I'm not worried. The protocol is simple enough. If I'm displeased with centralization, I'll make my own app or fork one of the hundred apps I used to like and start there.
A SuperApp could just constantly alter the protocol, so that you can't interact.
We already have that, to some extent, with the larger apps driving the protocol with their implementations.
Perhaps the natural state of communication is a monopoly and we can only prevent the collapse to that by actively fighting it. 🤔
i kind of see a FB, Twitter, and TikTok split.. I believe there will be a few "super apps", but then a top of niche apps for people who like intimate experiences. I highly doubt that its going to be one thing. There may be one landing page for everything, or deck, but for creators of apps, we haven't even touched the surface of the potential. I guess the main objection of this nostr project is you own your own data, your own keys. Maybe it won't be exactly how we envisioned at the moment, but it will create a whole new experience, and from that, there will be some winners. But the concept we are trying to push forward is going to lay the foundation. How it will turn, depends on who shows up for real.
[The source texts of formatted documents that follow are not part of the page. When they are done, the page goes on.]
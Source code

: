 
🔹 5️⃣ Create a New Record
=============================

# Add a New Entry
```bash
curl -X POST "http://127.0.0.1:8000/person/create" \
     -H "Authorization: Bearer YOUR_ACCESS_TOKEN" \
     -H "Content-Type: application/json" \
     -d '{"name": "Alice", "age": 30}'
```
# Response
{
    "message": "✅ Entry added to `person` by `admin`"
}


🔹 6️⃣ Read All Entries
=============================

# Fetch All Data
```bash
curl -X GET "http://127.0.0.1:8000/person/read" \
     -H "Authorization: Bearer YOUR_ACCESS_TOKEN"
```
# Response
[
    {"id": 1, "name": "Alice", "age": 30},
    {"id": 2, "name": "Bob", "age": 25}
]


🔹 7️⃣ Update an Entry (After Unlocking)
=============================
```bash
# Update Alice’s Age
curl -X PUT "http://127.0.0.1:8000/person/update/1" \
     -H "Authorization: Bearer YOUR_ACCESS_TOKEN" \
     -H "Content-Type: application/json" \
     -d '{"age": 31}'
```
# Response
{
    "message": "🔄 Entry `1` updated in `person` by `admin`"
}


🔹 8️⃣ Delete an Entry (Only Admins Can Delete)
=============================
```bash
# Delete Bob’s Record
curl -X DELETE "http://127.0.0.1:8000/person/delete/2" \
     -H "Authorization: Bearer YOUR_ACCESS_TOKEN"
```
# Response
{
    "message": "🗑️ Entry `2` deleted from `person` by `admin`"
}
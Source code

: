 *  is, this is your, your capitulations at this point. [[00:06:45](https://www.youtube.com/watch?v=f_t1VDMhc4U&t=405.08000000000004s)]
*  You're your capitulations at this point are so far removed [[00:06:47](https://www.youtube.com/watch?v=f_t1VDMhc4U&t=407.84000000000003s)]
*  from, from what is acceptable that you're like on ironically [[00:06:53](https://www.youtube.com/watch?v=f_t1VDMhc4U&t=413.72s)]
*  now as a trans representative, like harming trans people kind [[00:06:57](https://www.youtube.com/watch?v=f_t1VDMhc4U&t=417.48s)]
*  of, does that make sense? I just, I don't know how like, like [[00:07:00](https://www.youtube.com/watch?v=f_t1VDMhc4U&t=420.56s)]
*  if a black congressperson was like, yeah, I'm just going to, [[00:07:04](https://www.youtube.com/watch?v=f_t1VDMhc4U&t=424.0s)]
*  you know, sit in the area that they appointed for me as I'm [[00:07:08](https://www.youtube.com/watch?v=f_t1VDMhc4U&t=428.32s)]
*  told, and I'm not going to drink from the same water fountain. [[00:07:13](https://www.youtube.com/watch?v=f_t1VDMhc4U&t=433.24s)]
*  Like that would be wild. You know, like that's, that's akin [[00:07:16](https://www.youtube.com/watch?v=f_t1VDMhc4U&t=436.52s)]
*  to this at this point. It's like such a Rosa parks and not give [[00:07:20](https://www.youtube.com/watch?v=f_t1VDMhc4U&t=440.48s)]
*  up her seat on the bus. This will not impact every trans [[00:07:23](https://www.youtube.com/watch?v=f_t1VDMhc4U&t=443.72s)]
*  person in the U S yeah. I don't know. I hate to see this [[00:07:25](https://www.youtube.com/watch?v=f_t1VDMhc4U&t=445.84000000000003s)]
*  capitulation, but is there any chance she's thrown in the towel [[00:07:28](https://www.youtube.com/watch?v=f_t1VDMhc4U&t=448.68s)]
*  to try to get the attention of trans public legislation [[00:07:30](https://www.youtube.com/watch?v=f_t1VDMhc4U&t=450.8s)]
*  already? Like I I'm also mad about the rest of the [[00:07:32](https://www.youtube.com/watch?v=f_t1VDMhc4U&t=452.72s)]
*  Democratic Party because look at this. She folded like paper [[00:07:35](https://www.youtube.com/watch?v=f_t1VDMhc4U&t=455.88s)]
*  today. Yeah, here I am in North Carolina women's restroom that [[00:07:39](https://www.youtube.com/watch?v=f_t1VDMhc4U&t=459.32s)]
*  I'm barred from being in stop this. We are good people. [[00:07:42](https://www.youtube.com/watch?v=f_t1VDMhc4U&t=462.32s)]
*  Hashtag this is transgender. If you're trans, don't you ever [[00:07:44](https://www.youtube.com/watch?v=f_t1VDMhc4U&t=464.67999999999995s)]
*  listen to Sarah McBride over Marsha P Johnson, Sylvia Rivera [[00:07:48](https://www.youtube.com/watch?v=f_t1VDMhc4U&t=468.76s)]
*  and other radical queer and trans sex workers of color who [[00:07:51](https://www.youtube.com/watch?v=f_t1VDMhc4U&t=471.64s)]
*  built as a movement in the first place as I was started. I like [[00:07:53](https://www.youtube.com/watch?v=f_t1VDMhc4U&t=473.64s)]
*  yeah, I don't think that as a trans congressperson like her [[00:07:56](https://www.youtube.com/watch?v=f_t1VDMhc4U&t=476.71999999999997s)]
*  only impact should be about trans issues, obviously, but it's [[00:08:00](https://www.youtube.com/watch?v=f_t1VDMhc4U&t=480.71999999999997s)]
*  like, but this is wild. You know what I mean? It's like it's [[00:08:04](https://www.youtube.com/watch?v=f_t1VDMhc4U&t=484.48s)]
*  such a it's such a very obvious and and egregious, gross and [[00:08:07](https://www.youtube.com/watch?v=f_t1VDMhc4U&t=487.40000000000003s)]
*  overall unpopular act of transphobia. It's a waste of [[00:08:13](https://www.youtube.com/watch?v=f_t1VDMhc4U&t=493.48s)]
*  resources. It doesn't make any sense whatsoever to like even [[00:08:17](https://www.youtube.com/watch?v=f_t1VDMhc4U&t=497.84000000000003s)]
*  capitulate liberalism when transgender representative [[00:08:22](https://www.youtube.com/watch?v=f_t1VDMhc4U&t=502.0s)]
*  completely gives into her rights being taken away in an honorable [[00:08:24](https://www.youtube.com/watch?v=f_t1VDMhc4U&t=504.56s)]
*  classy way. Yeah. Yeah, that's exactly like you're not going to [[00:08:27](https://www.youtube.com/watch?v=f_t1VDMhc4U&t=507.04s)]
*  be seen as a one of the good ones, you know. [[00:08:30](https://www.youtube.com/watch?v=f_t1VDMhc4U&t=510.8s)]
This is the same argument used by systemd haters. Fact is, systemd is a great piece of software and a pillar of the FOSS ecosystem.
Damus as the new operating system for all Internet communications? Like a new Internet layer?
Hope we not become WeChat with a superapp
Well, one large app could just copy or fork every new innovation forever. Nobody new could ever compete; only get absorbed into the borg.
I'm not worried for a few reasons. First, it's too young and there is no "front runner" for the title of SuperApp. Maybe two apps do most things well, but not everything and some apps are *best* at something.
The only concern i have is developers creating siloed/non-interoperable apps
Time and uncertainty only mean it is unclear which app ends up the SuperApp. They are not arguments against extrapolating out the trend.